Liverpool Council still has ‘some way to go’ to improve how it releases information the public is entitled to.
Under the Freedom of Information Act (FOI) 2000, the city council is duty bound to give a general right of access to all types of recorded information it holds. New documents made public ahead of its audit committee have revealed just how much time and money it takes to process such requests.
Since the excoriating Max Caller inspection report almost three years ago, the local authority has been under the spotlight for its less than successful performance in delivering answers promptly.
A report to be heard at the council’s audit committee next week has set out how it has a “consistently poor level” of performance, highlighted by the “disproportionately high number of complaints about response times submitted to the Information Commissioner’s Office (ICO), as well as the number of decision notices the ICO had to issue to the Council to compel it to respond to outstanding requests.”
Between April 2022 and July last year, 46 complaints were received about Liverpool Council’s information handling.
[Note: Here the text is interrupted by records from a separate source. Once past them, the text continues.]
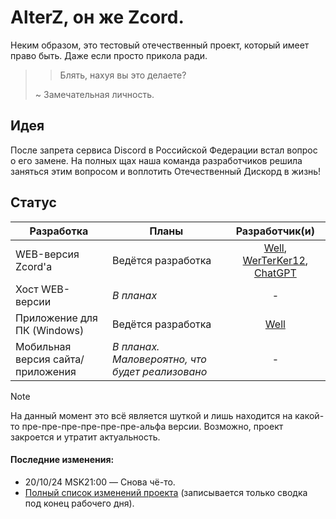 # AlterZ, он же Zcord.
Неким образом, это тестовый отечественный проект, который имеет право быть. Даже если просто прикола ради.  
>>  
>> Блять, нахуя вы это делаете?
>>  
> ~ Замечательная личность.

## Идея
После запрета сервиса Discord в Российской Федерации встал вопрос о его замене. На полных щах наша команда разработчиков решила заняться этим вопросом и воплотить Отечественный Дискорд в жизнь!

## Статус

| Разработка                                               | Планы                                 | Разработчик(и)|
| -------------------------------------------------------- | ------------------------------------- | :-----------: |
| WEB-версия Zcord'a                                       | Ведётся разработка                    | [Well](https://github.com/zxWell), [WerTerKer12](https://github.com/WerTerKer12), [ChatGPT](https://chatgpt.com/) |
| Хост WEB-версии                                          | *В планах*                            |       -       |
| Приложение для ПК (Windows)                              | Ведётся разработка                    |       [Well](https://github.com/zxWell)       |
| Мобильная версия сайта/приложения             | *В планах. Маловероятно, что будет реализовано*              |       -       |

> [!NOTE]
> На данный момент это всё является шуткой и лишь находится на какой-то пре-пре-пре-пре-пре-пре-альфа версии. Возможно, проект закроется и утратит актуальность.

#### Последние изменения:
- 20/10/24 MSK21:00 — Снова чё-то.
- [Полный список изменений проекта](https://github.com/zxWell/AlterZ-Zcord-/blob/main/changelog.log) (записывается только сводка под конец рабочего дня).  
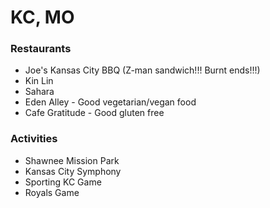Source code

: # KC, MO

### Restaurants
- Joe's Kansas City BBQ (Z-man sandwich!!! Burnt ends!!!)
- Kin Lin
- Sahara
- Eden Alley - Good vegetarian/vegan food
- Cafe Gratitude - Good gluten free

### Activities
- Shawnee Mission Park
- Kansas City Symphony
- Sporting KC Game
- Royals Game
Year-on-year the number of requests for information from individuals, journalists, solicitors, voluntary organisations, pressure groups, Members of Parliament, councillors, businesses, property search companies and valuation companies, has risen. The documents said 1,799 had been received in 2021, rising to 1,821 in 2022.
This increased to 1,856 requests last year. It is expected the figure for 2024 will be higher still.
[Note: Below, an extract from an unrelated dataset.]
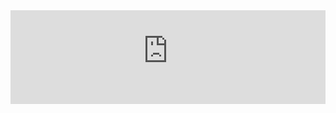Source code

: <iframe onload="this.height=document.documentElement.clientWidth;" src="https://hamuddaolihumanlinewiki.miraheze.org" title="MHDH维基" style="position:relative;width:100%;top:0" frameborder="0"></iframe>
Committee papers said when averaged out, a single completed information request takes almost six hours in officer time. This means on average every request costs the council £143.75.
The report added, “Taking the average figure of 155 (for the 12 month period January to December 2023) from above means that it costs the Council £22,281 per month or £267,372 per year to respond to Freedom of Information requests.”
When compared with December 2022 the current response rate within the statutory 20 working days has increased from 62% to 88% as of last month. The report said, “As reflected in the commissioners’ fourth report, there is still some way to go until the council’s information requests processes and timelines reflect best practice.”